The fundamental property pair — dry-bulb and wet-bulb temperatures — was chosen because they are easy to measure with simple instruments. A sling psychrometer (two thermometers, one wet, whirled through the air) was the standard humidity measurement tool for over a century and remains valuable as a calibration reference.
**Cooling Coils:** When moist air passes over a cooling coil below its dew point, both temperature and moisture decrease. The total cooling load = mass flow × enthalpy difference. The sensible heat ratio (SHR) — the fraction of total cooling that is temperature reduction vs. dehumidification — determines coil design parameters.
**Humidification:** In cold weather, heated outdoor air has very low relative humidity (often below 15%). Humidifiers add moisture to reach comfortable levels. The humidity ratio difference between supply and return air, multiplied by air mass flow, gives the required humidification rate.
ASHRAE Standard 55 defines thermal comfort as a function of temperature, humidity, air speed, radiant temperature, clothing insulation, and metabolic rate. The psychrometric comfort zone (approximately 20-26°C, 30-60% RH) represents conditions acceptable to 80% of occupants. Below 30% RH, dry skin and respiratory irritation increase; above 60% RH, mold growth and discomfort from sweating become problems.
Dry-bulb is the air temperature measured by a standard thermometer. Wet-bulb is measured by a thermometer wrapped in wet muslin with air flowing over it — evaporative cooling lowers it below dry-bulb. The drier the air, the larger the difference.
No — wet-bulb temperature is always equal to or less than dry-bulb. They are equal only at 100% relative humidity (saturated air), when no evaporation can occur.
In comfortable indoor conditions (22°C, 50% RH), the humidity ratio is about 8 g/kg. In tropical climates it can exceed 20 g/kg, while in cold winter air it may be below 2 g/kg.
At higher altitudes, lower atmospheric pressure allows more evaporation, affecting wet-bulb depression and all derived properties. At 1,500 m elevation (~85 kPa), psychrometric calculations can differ by 10-15% from sea level.
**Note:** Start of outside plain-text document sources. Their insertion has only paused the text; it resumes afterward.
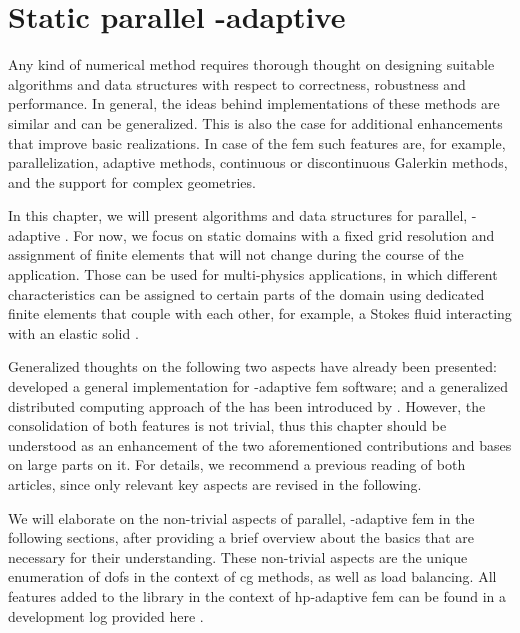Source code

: \chapter{Static parallel \hp-adaptive }
\label{ch:parallel}
\glsresetall

Any kind of numerical method requires thorough thought on designing suitable algorithms and data structures with respect to correctness, robustness and performance. In general, the ideas behind implementations of these methods are similar and can be generalized.
This is also the case for additional enhancements that improve basic realizations. In case of the \gls{fem} such features are, for example, parallelization, adaptive methods, continuous or discontinuous Galerkin methods, and the support for complex geometries.

In this chapter, we will present algorithms and data structures for parallel, \hp-adaptive . For now, we focus on static domains with a fixed grid resolution and assignment of finite elements that will not change during the course of the application. Those can be used for multi-physics applications, in which different characteristics can be assigned to certain parts of the domain using dedicated finite elements that couple with each other, for example, a Stokes fluid interacting with an elastic solid \textcite{dealiistep-46}.

Generalized thoughts on the following two aspects have already been presented: \textcite{bangerth2009} developed a general implementation for \hp-adaptive \gls{fem} software; and a generalized distributed computing approach of the  has been introduced by \textcite{bangerth2012}. However, the consolidation of both features is not trivial, thus this chapter should be understood as an enhancement of the two aforementioned contributions and bases on large parts on it. For details, we recommend a previous reading of both articles, since only relevant key aspects are revised in the following.

We will elaborate on the non-trivial aspects of parallel, \hp-adaptive \gls{fem} in the following sections, after providing a brief overview about the basics that are necessary for their understanding. These non-trivial aspects are the unique enumeration of \glspl{dof} in the context of \gls{cg} methods, as well as load balancing. All features added to the \dealii{} library in the context of hp-adaptive \gls{fem} can be found in a development log provided here \textcite{dealiiissue3511}.





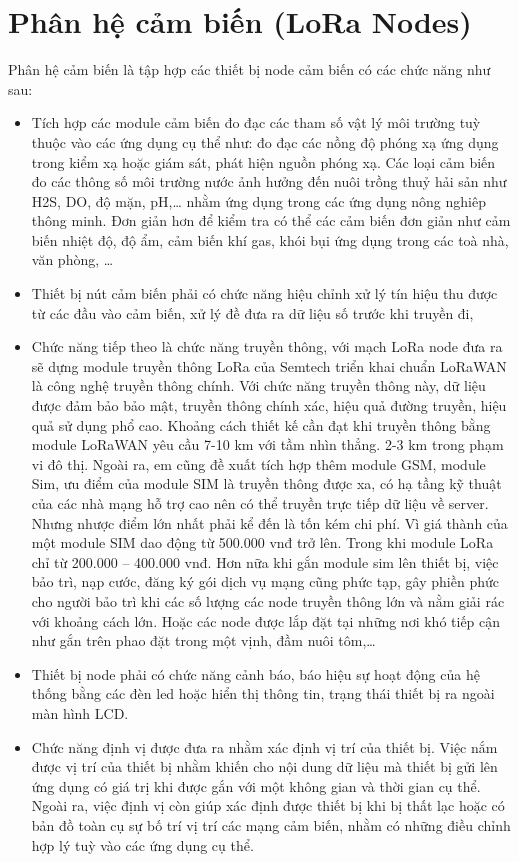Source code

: \section{Phân hệ cảm biến (LoRa Nodes)}
Phân hệ cảm biến là tập hợp các thiết bị node cảm biến có các chức năng như sau:
\begin{itemize}
\item	Tích hợp các module cảm biến đo đạc các tham số vật lý môi trường tuỳ thuộc vào các ứng dụng cụ thể như: đo đạc các nồng độ phóng xạ ứng dụng trong kiểm xạ hoặc giám sát, phát hiện nguồn phóng xạ. Các loại cảm biến đo các thông số môi trường nước ảnh hưởng đến nuôi trồng thuỷ hải sản như H2S, DO, độ mặn, pH,… nhằm ứng dụng trong các ứng dụng nông nghiêp thông minh. Đơn giản hơn để kiểm tra có thể các cảm biến đơn giản như cảm biến nhiệt độ, độ ẩm, cảm biến khí gas, khói bụi ứng dụng trong các toà nhà, văn phòng, …
\item	Thiết bị nút cảm biến phải có chức năng hiệu chỉnh xử lý tín hiệu thu được từ các đầu vào cảm biến, xử lý đề đưa ra dữ liệu số trước khi truyền đi,
\item	Chức năng tiếp theo là chức năng truyền thông, với mạch LoRa node đưa ra sẽ dựng module truyền thông LoRa của Semtech triển khai chuẩn LoRaWAN là công nghệ truyền thông chính. Với chức năng truyền thông này, dữ liệu được đảm bảo bảo mật, truyền thông chính xác, hiệu quả đường truyền, hiệu quả sử dụng phổ cao. Khoảng cách thiết kế cần đạt khi truyền thông bằng module LoRaWAN yêu cầu 7-10 km với tầm nhìn thẳng. 2-3 km trong phạm vi đô thị. Ngoài ra, em cũng đề xuất tích hợp thêm module GSM, module Sim, ưu điểm của module SIM là truyền thông được xa, có hạ tầng kỹ thuật của các nhà mạng hỗ trợ cao nên có thể truyền trực tiếp dữ liệu về server. Nhưng nhược điểm lớn nhất phải kể đến là tốn kém chi phí. Vì giá thành của một module SIM dao động từ 500.000 vnđ trở lên. Trong khi module LoRa chỉ từ 200.000 – 400.000 vnđ. Hơn nữa khi gắn module sim lên thiết bị, việc bảo trì, nạp cước, đăng ký gói dịch vụ mạng cũng phức tạp, gây phiền phức cho người bảo trì khi các số lượng các node truyền thông lớn và nằm giải rác với khoảng cách lớn. Hoặc các node được lắp đặt tại những nơi khó tiếp cận như gắn trên phao đặt trong một vịnh, đầm nuôi tôm,… 
\item	Thiết bị node phải có chức năng cảnh báo, báo hiệu sự hoạt động của hệ thống bằng các đèn led hoặc hiển thị thông tin, trạng thái thiết bị ra ngoài màn hình LCD. 
\item	Chức năng định vị được đưa ra nhằm xác định vị trí của thiết bị. Việc nắm được vị trí của thiết bị nhằm khiến cho nội dung dữ liệu mà thiết bị gửi lên ứng dụng có giá trị khi được gắn với một không gian và thời gian cụ thể. Ngoài ra, việc định vị còn giúp xác định được thiết bị khi bị thất lạc hoặc có bản đồ toàn cụ sự bố trí vị trí các mạng cảm biến, nhằm có những điều chỉnh hợp lý tuỳ vào các ứng dụng cụ thể. 
\end{itemize}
Moist air enthalpy is the total heat content per kg of dry air, including both sensible heat (from temperature) and latent heat (from moisture). It is the key property for sizing cooling and heating coils.
The psychrometric chart is a graphical representation of these calculations. Each point on the chart represents a unique air state defined by any two independent properties (e.g., dry-bulb and RH).